El sacrificio total, que José hizo de toda su existencia a las exigencias de
la venida del Mesías a su propia casa, encuentra una razón adecuada "en
su insondable vida interior, de la que le llegan mandatos y consuelos
singularísimos, y de donde surge para él la lógica y la fuerza -propia de las
almas sencillas y limpias- para las grandes decisiones, como la de poner
enseguida a disposición de los designios divinos su libertad, su legítima vocación
humana, su fidelidad conyugal, aceptando de la familia su condición propia,
su responsabilidad y peso, y renunciando, por un amor virginal incomparable,
al natural amor conyugal que la constituye y alimenta" (37). Esta
sumisión a Dios, que es disponibilidad de ánimo para dedicarse a las cosas
que se refieren a su servicio, no es otra cosa que el ejercicio de la
devoción, la cual constituye una de las expresiones de la virtud de la
religión (38). 27.
La comunión de vida entre José y Jesús nos lleva todavía a considerar el
misterio de la encarnación precisamente bajo el aspecto de la humanidad de
Cristo, instrumento eficaz de la divinidad en orden a la santificación de los
hombres: "En virtud de la divinidad, las acciones humanas de Cristo
fueron salvíficas para nosotros, produciendo en
nosotros la gracia tanto por razón del mérito, como por una cierta
eficacia" (39). Entre estas acciones los Evangelistas resaltan las
relativas al misterio pascual, pero tampoco olvidan subrayar la importancia
del contacto físico con Jesús en orden a la curación (cf., p.e., Mc 1, 41) y el influjo
ejercido por él sobre Juan Bautista, cuando ambos estaban aún en el seno
materno (cf. Lc 1, 41-44). El
testimonio apostólico no ha olvidado -como hemos visto- la narración del
nacimiento de Jesús, la circuncisión, la presentación en el templo, la huida
a Egipto y la vida oculta en Nazaret, por el "misterio" de gracia
contenido en tales "gestos", todos ellos salvíficos,
al ser partícipes de la misma fuente de amor: la divinidad de Cristo. Si este
amor se irradiaba a todos los hombres, a través de la humanidad de Cristo,
los beneficiados en primer lugar eran ciertamente: María, su madre, y su
padre putativo, José, a quienes la voluntad divina había colocado en su
estrecha intimidad (40). Puesto que el amor "paterno" de José no
podía dejar de influir en el amor "filial" de Jesús y, viceversa,
el amor "filial" de Jesús no podía dejar de influir en el amor
"paterno" de José, ¿cómo adentrarnos en la profundidad de esta
relación singularísima? Las almas más sensibles a los impulsos del amor
divino ven con razón en José un luminoso ejemplo de vida interior. Además, la
aparente tensión entre la vida activa y la contemplativa encuentra en él una
superación ideal, cosa posible en quien posee la perfección de la caridad.

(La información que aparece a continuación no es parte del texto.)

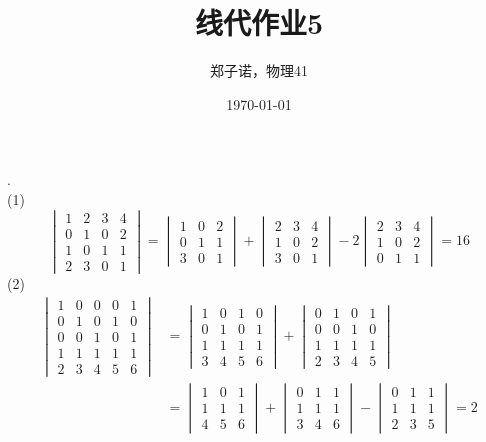 \documentclass[utf8]{ctexart}
\title{线代作业5}
\author{郑子诺，物理41}
\date{\today}
\begin{document}
\maketitle
{}.\\
(1)
\[\begin{vmatrix}
	1&2&3&4\\
	0&1&0&2\\
	1&0&1&1\\
	2&3&0&1
\end{vmatrix}
=\begin{vmatrix}
	1&0&2\\
	0&1&1\\
	3&0&1
\end{vmatrix}+
\begin{vmatrix}
	2&3&4\\
	1&0&2\\
	3&0&1
\end{vmatrix}
-2\begin{vmatrix}
	2&3&4\\
	1&0&2\\
	0&1&1
\end{vmatrix}
=16\]
(2)
\begin{align*}
	\begin{vmatrix}
		1&0&0&0&1\\
		0&1&0&1&0\\
		0&0&1&0&1\\
		1&1&1&1&1\\
		2&3&4&5&6
	\end{vmatrix}
	&=\begin{vmatrix}
		1&0&1&0\\
		0&1&0&1\\
		1&1&1&1\\
		3&4&5&6
	\end{vmatrix}
	+\begin{vmatrix}
		0&1&0&1\\
		0&0&1&0\\
		1&1&1&1\\
		2&3&4&5
	\end{vmatrix}\\
	&=\begin{vmatrix}
		1&0&1\\
		1&1&1\\
		4&5&6
	\end{vmatrix}+\begin{vmatrix}
	0&1&1\\
	1&1&1\\
	3&4&6
	\end{vmatrix}-\begin{vmatrix}
	0&1&1\\
	1&1&1\\
	2&3&5
	\end{vmatrix}=2
\end{align*}
\end{document}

Según la conocida distinción entre el amor de la verdad (caritas veritatis) y la exigencia del amor (necessitas
caritatis) (41), podemos decir que José ha
experimentado tanto el amor a la verdad, esto es, el puro amor de
contemplación de la Verdad divina que irradiaba de la humanidad de Cristo,
como la exigencia del amor, esto es, el amor igualmente puro del servicio,
requerido por la tutela y por el desarrollo de aquella misma humanidad. VI
PATRONO DE LA IGLESIA DE NUESTRO TIEMPO 28.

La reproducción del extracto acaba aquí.